The Uniform Code of Military Justice is the federal law that governs the military. On January 26, 2022, President Biden signed an executive order making sexual harassment an offense under UCMJ. The presidential order follows Congressional changes to the processes of investigating and prosecuting sexual misconduct in the military.
Establishing sexual harassment as an offense under UCMJ was called for by the I Am Vanessa Guillén Act in the 2022 National Defense Authorization Act. The 20-year-old soldier’s murder in 2020 has brought increased scrutiny on sexual harassment and assault in the military and the UCMJ. Under the 2022 NDAA, Biden had 30 days from its enactment to codify sexual harassment as an individual crime under UCMJ and to amend the Manual for Courts-Martial to include the crime.
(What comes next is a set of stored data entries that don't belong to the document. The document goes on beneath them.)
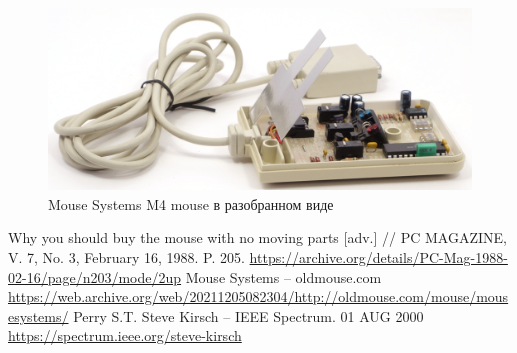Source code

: \documentclass[11pt, a4paper]{article}
\begin{document}
\begin{figure}[h]
    \centering
    \includegraphics[scale=0.6]{1988_mouse_systems_m4/inside_30.jpg}
    \caption{Mouse Systems M4 mouse в разобранном виде}
    \label{fig:mscM4Inside}
\end{figure}


\begin{thebibliography}{9}
 Why you should buy the mouse with no moving parts [adv.] // PC MAGAZINE, V. 7, No. 3, February 16, 1988. P. 205. \url{https://archive.org/details/PC-Mag-1988-02-16/page/n203/mode/2up}
 Mouse Systems -- oldmouse.com  \url{https://web.archive.org/web/20211205082304/http://oldmouse.com/mouse/mousesystems/}
 Perry S.T. Steve Kirsch -- IEEE Spectrum. 01 AUG 2000 \url{https://spectrum.ieee.org/steve-kirsch}
\end{thebibliography}
\end{document}
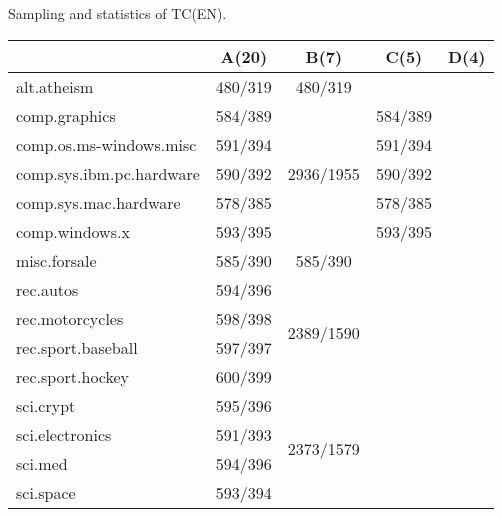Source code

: \centering
\caption{Sampling and statistics of TC(EN).}
\begin{tabular}{|l|c|c|c|c|}
\hline
                         & A(20)      & B(7)                       & C(5)      & D(4)      \\ \hline
alt.atheism              & 480/319    & 480/319                    &           &           \\ \hline
comp.graphics            & 584/389    & \multirow{5}{*}{2936/1955} & 584/389   &           \\ \cline{1-2} \cline{4-5} 
comp.os.ms-windows.misc  & 591/394    &                            & 591/394   &           \\ \cline{1-2} \cline{4-5} 
comp.sys.ibm.pc.hardware & 590/392    &                            & 590/392   &           \\ \cline{1-2} \cline{4-5} 
comp.sys.mac.hardware    & 578/385    &                            & 578/385   &           \\ \cline{1-2} \cline{4-5} 
comp.windows.x           & 593/395    &                            & 593/395   &           \\ \hline
misc.forsale             & 585/390    & 585/390                    &           &           \\ \hline
rec.autos                & 594/396    & \multirow{4}{*}{2389/1590} &           &           \\ \cline{1-2} \cline{4-5} 
rec.motorcycles          & 598/398    &                            &           &           \\ \cline{1-2} \cline{4-5} 
rec.sport.baseball       & 597/397    &                            &           &           \\ \cline{1-2} \cline{4-5} 
rec.sport.hockey         & 600/399    &                            &           &           \\ \hline
sci.crypt                & 595/396    & \multirow{4}{*}{2373/1579} &           &           \\ \cline{1-2} \cline{4-5} 
sci.electronics          & 591/393    &                            &           &           \\ \cline{1-2} \cline{4-5} 
sci.med                  & 594/396    &                            &           &           \\ \cline{1-2} \cline{4-5} 
sci.space                & 593/394    &                            &           &           \\ \hline

\end{tabular}
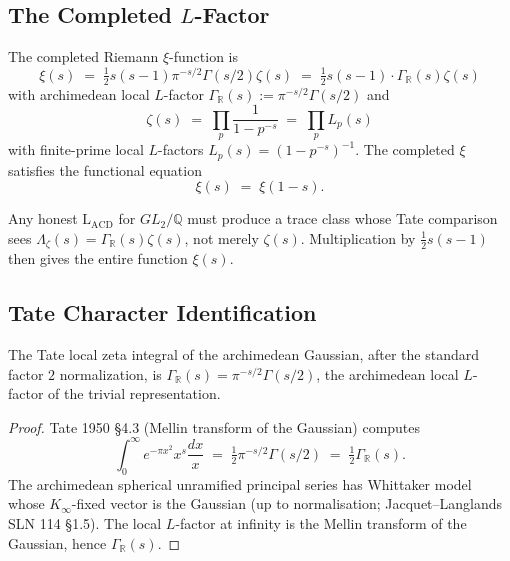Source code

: \subsection{The Completed \(L\)-Factor}

The completed Riemann \(\xi\)-function is
\begin{equation}
\label{v4-arith:lacd:eq:xi-def}
\xi(s) \;=\; \tfrac{1}{2}s(s-1)\pi^{-s/2}\Gamma(s/2)\zeta(s) \;=\; \tfrac{1}{2}s(s-1)\cdot\Gamma_{\mathbb{R}}(s)\zeta(s)
\end{equation}
with archimedean local \(L\)-factor
\(\Gamma_{\mathbb{R}}(s) := \pi^{-s/2}\Gamma(s/2)\) and
\begin{equation}
\zeta(s) \;=\; \prod_{p}\frac{1}{1 - p^{-s}} \;=\; \prod_{p}L_{p}(s)
\end{equation}
with finite-prime local \(L\)-factors
\(L_{p}(s) = (1 - p^{-s})^{-1}\). The completed \(\xi\) satisfies the
functional equation
\begin{equation}
\label{v4-arith:lacd:eq:fe}
\xi(s) \;=\; \xi(1 - s).
\end{equation}

Any honest \(\mathrm{L}_{\mathrm{ACD}}\) for \(GL_{2}/\mathbb{Q}\) must
produce a trace class whose Tate comparison sees
\(\Lambda_{\zeta}(s)=\Gamma_{\mathbb R}(s)\zeta(s)\), not merely
\(\zeta(s)\). Multiplication by \(\tfrac12 s(s-1)\) then gives the
entire function \(\xi(s)\).

\subsection{Tate Character Identification}

\begin{proposition}[archimedean character \(=\Gamma_{\mathbb{R}}\)]
\label{v4-arith:lacd:prop:arch-character}
The Tate local zeta integral of the
archimedean Gaussian, after the standard factor \(2\) normalization, is
\(\Gamma_{\mathbb{R}}(s) = \pi^{-s/2}\Gamma(s/2)\), the archimedean
local \(L\)-factor of the trivial representation.
\end{proposition}

\begin{proof}
Tate 1950 \S4.3 (Mellin transform of the Gaussian) computes
\begin{equation}
\int_{0}^{\infty}e^{-\pi x^{2}}x^{s}\frac{dx}{x} \;=\; \tfrac{1}{2}\pi^{-s/2}\Gamma(s/2) \;=\; \tfrac{1}{2}\Gamma_{\mathbb{R}}(s).
\end{equation}
The archimedean spherical unramified principal series has Whittaker
model whose \(K_{\infty}\)-fixed vector is the Gaussian (up to
normalisation; Jacquet--Langlands SLN 114 \S1.5). The local
\(L\)-factor at infinity is the Mellin transform of the Gaussian,
hence \(\Gamma_{\mathbb{R}}(s)\).
\end{proof}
Additionally, the NDAA removed commanders from sexual harassment complaint investigations and gave the responsibility to independent investigators outside of the chain of command. Chairman of the Joint Chiefs of Staff Gen. Mark Milley told the Senate Armed Services Committee that he is open to “significant and fundamental change” in how the armed forces handle sexual harassment and assault. Secretary of Defense Lloyd Austin expressed similar openness to changes in the UCMJ.
The executive order did more than make sexual harassment a UCMJ offense. President Biden tweeted:
Domestic violence and the sharing of intimate images exchanged in confidence have also received increased attention within the military. Moreover, all of these actions negatively impact unit morale and cohesion and detract from combat capability.